Given records section start
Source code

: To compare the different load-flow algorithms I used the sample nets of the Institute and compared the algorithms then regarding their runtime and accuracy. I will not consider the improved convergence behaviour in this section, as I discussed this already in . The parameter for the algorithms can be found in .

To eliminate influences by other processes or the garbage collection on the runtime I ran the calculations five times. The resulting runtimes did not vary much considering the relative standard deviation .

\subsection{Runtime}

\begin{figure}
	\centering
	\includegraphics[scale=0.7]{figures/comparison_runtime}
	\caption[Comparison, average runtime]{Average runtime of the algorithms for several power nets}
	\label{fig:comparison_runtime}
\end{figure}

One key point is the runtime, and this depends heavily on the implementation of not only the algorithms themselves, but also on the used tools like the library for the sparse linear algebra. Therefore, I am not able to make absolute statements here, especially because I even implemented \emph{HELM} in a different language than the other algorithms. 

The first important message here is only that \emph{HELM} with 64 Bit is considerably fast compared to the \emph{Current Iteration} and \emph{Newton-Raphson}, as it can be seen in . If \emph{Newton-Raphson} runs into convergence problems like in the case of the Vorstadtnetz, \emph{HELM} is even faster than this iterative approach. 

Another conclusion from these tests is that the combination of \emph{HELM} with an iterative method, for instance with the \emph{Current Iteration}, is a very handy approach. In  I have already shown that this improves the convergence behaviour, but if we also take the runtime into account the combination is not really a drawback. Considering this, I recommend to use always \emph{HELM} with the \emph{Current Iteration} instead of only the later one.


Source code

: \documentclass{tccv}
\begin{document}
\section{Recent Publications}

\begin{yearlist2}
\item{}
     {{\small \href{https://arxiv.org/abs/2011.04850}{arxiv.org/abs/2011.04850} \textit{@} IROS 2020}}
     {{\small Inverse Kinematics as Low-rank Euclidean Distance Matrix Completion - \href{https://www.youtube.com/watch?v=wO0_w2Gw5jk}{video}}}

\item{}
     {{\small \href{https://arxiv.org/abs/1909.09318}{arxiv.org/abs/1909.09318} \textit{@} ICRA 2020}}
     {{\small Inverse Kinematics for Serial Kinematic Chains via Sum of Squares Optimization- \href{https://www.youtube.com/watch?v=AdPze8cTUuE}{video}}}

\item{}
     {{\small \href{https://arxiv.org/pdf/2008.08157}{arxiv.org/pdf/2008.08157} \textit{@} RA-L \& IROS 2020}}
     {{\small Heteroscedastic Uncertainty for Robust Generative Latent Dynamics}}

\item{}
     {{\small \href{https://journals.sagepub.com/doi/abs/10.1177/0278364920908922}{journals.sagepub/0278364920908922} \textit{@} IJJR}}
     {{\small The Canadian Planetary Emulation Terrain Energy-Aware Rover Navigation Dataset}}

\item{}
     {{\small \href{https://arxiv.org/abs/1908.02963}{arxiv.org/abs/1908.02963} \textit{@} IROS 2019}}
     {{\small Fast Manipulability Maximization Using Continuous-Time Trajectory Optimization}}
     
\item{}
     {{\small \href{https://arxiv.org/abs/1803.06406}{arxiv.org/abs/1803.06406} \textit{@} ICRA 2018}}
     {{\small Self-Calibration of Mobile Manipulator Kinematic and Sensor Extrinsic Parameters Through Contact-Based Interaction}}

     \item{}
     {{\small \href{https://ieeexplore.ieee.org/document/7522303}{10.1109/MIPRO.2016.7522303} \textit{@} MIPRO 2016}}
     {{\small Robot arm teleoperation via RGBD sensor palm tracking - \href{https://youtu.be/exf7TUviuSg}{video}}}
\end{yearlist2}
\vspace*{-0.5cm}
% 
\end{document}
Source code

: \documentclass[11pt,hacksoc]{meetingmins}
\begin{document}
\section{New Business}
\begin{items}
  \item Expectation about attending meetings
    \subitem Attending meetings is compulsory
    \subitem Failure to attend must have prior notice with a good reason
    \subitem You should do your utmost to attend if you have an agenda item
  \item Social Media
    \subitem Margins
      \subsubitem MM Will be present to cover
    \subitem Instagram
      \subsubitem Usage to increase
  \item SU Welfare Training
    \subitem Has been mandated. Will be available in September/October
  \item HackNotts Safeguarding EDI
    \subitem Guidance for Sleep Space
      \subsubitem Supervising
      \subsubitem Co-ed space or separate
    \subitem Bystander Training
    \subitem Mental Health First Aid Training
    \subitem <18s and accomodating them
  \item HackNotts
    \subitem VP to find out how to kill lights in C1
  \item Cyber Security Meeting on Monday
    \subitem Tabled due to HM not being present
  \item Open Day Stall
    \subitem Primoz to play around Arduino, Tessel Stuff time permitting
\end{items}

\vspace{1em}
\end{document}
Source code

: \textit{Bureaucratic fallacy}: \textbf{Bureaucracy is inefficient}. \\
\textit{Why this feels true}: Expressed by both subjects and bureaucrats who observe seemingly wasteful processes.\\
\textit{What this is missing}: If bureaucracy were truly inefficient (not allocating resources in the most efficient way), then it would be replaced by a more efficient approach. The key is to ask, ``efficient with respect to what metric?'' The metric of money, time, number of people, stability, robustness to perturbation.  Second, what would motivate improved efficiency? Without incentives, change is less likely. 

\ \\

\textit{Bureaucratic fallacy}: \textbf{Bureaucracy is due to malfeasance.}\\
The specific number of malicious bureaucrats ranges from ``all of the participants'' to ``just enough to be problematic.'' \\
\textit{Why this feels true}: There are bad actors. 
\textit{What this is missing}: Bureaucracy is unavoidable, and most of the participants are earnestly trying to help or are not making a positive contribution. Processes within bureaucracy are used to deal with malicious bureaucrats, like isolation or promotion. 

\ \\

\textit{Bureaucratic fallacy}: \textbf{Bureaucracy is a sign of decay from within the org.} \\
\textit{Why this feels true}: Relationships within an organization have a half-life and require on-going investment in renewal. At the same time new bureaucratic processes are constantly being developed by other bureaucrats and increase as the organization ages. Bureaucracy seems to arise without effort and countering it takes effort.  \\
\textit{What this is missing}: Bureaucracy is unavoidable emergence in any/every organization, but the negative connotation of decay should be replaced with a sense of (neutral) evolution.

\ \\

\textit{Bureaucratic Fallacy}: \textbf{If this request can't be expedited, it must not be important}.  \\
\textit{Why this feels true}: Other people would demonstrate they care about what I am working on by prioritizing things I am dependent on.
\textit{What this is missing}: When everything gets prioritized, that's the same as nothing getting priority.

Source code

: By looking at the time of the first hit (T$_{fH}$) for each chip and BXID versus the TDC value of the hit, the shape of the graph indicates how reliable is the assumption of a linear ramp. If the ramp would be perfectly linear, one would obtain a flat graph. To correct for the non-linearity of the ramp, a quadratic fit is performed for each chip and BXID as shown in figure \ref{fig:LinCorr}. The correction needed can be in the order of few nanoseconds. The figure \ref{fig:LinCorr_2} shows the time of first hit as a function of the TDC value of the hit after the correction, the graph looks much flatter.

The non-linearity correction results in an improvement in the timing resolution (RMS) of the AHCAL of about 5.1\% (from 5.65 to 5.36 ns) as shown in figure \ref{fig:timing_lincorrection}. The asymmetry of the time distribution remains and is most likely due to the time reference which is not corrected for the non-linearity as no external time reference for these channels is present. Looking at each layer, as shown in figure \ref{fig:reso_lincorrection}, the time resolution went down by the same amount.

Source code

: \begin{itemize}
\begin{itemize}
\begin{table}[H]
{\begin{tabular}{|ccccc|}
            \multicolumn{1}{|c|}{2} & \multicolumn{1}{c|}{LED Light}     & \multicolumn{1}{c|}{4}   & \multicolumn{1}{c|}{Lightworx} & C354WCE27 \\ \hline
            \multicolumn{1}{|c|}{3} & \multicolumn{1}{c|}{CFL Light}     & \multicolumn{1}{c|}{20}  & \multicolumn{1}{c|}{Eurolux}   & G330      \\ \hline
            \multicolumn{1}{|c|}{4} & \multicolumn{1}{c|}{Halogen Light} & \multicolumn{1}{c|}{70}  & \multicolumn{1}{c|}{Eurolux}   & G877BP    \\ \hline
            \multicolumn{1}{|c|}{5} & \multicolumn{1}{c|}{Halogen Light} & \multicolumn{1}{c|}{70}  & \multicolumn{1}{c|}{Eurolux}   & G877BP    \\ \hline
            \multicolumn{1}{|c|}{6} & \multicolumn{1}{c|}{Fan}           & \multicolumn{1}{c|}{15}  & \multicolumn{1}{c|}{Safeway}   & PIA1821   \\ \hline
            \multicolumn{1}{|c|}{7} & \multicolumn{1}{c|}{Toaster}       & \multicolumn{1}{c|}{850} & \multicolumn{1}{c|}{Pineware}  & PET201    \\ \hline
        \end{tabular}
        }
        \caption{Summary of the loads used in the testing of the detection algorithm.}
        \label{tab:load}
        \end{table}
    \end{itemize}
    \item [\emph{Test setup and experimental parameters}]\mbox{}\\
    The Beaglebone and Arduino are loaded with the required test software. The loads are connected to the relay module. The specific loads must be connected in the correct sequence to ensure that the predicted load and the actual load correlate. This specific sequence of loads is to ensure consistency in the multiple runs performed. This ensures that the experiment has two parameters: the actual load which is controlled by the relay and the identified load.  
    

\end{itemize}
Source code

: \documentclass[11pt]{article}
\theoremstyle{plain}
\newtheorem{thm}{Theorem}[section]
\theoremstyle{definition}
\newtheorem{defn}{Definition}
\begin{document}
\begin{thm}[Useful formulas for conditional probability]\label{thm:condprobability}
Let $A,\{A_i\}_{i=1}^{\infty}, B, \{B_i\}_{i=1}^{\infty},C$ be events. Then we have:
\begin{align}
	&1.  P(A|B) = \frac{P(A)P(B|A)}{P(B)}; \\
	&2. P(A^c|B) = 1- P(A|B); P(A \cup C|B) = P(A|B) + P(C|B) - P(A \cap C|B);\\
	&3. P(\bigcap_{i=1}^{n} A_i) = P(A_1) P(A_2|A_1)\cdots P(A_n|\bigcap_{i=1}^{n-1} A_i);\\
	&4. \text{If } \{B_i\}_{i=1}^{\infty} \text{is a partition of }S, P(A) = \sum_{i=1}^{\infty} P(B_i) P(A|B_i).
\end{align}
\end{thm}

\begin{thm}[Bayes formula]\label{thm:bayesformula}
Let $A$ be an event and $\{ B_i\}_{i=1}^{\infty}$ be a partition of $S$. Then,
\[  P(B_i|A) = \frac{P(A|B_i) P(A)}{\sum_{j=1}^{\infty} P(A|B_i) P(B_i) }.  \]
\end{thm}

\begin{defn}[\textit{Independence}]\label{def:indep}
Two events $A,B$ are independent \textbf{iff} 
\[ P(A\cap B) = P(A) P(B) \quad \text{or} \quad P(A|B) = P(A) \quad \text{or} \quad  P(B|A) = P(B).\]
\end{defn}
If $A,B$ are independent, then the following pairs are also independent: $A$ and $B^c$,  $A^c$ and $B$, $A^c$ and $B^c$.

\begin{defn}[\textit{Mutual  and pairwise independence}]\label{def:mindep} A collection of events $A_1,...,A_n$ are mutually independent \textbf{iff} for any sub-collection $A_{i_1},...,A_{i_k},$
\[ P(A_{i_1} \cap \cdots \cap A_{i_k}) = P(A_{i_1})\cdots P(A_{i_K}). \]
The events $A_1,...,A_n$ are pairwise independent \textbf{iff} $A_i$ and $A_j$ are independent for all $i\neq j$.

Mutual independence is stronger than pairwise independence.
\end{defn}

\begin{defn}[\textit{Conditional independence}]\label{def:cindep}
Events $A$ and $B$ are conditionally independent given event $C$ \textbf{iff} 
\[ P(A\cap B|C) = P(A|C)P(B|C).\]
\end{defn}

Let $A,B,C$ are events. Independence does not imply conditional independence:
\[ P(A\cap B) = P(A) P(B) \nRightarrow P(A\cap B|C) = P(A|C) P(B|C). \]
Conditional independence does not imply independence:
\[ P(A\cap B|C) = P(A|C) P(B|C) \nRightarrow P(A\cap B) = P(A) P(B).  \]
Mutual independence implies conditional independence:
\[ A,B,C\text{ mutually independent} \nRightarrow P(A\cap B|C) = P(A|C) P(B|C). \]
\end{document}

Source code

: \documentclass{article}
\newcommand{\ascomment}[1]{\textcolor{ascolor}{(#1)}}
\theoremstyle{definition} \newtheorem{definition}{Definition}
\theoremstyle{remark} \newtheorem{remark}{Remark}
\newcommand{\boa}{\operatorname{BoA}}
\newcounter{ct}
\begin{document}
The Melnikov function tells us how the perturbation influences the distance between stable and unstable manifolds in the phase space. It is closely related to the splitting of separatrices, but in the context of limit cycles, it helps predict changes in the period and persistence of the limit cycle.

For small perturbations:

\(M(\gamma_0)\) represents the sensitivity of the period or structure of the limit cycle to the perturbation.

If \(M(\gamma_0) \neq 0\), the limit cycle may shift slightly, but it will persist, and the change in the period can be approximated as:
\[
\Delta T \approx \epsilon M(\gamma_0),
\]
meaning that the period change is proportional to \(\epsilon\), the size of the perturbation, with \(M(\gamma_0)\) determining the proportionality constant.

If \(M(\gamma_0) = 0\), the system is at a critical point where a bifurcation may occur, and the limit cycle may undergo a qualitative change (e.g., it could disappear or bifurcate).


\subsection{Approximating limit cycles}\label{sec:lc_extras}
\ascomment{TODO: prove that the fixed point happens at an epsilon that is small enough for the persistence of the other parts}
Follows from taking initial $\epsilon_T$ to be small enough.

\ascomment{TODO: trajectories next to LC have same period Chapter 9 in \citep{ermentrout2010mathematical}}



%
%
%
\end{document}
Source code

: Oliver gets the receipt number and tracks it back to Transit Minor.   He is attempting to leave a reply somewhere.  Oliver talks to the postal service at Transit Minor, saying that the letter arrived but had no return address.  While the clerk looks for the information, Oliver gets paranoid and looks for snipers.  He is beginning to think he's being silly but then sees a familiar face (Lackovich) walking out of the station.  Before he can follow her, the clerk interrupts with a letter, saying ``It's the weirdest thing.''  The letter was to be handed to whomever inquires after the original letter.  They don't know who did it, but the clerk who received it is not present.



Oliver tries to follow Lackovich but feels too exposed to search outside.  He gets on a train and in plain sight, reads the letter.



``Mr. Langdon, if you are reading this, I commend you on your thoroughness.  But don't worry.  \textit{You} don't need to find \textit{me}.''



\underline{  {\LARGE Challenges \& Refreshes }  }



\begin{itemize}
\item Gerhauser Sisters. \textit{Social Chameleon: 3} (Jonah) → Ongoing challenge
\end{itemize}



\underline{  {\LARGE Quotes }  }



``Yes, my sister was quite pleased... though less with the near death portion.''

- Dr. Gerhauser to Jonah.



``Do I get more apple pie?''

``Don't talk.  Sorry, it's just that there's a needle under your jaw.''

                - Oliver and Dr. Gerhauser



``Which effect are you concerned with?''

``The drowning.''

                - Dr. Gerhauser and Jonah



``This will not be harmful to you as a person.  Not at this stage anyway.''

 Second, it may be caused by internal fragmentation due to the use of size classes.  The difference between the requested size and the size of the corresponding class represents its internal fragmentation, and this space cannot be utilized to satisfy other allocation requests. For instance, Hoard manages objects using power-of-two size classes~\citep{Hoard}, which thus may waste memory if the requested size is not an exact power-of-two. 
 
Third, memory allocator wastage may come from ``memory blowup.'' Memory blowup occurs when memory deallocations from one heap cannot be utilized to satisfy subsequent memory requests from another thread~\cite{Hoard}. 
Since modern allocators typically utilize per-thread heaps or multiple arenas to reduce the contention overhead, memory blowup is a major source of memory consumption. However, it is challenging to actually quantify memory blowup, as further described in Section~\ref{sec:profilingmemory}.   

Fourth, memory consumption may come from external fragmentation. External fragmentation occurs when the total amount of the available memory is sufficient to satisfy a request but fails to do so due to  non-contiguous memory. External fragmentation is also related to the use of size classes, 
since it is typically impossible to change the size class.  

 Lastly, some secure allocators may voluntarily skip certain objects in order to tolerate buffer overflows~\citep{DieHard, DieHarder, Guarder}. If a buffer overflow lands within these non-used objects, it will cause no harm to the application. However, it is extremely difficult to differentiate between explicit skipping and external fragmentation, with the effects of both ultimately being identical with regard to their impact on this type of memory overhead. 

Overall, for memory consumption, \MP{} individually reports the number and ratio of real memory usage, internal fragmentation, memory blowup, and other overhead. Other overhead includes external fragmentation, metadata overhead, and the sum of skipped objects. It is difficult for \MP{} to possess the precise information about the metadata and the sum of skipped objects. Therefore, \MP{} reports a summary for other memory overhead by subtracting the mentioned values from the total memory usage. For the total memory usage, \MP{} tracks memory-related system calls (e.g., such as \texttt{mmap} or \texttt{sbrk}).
Given records section end
Problem description >>
Look back at the entries above and repeat, unchanged, every line from the line holding "To eliminate influences" through the line holding "One key point".

Solution to this task >>
To eliminate influences by other processes or the garbage collection on the runtime I ran the calculations five times. The resulting runtimes did not vary much considering the relative standard deviation .

\subsection{Runtime}

\begin{figure}
	\centering
	\includegraphics[scale=0.7]{figures/comparison_runtime}
	\caption[Comparison, average runtime]{Average runtime of the algorithms for several power nets}
	\label{fig:comparison_runtime}
\end{figure}

One key point is the runtime, and this depends heavily on the implementation of not only the algorithms themselves, but also on the used tools like the library for the sparse linear algebra. Therefore, I am not able to make absolute statements here, especially because I even implemented \emph{HELM} in a different language than the other algorithms. 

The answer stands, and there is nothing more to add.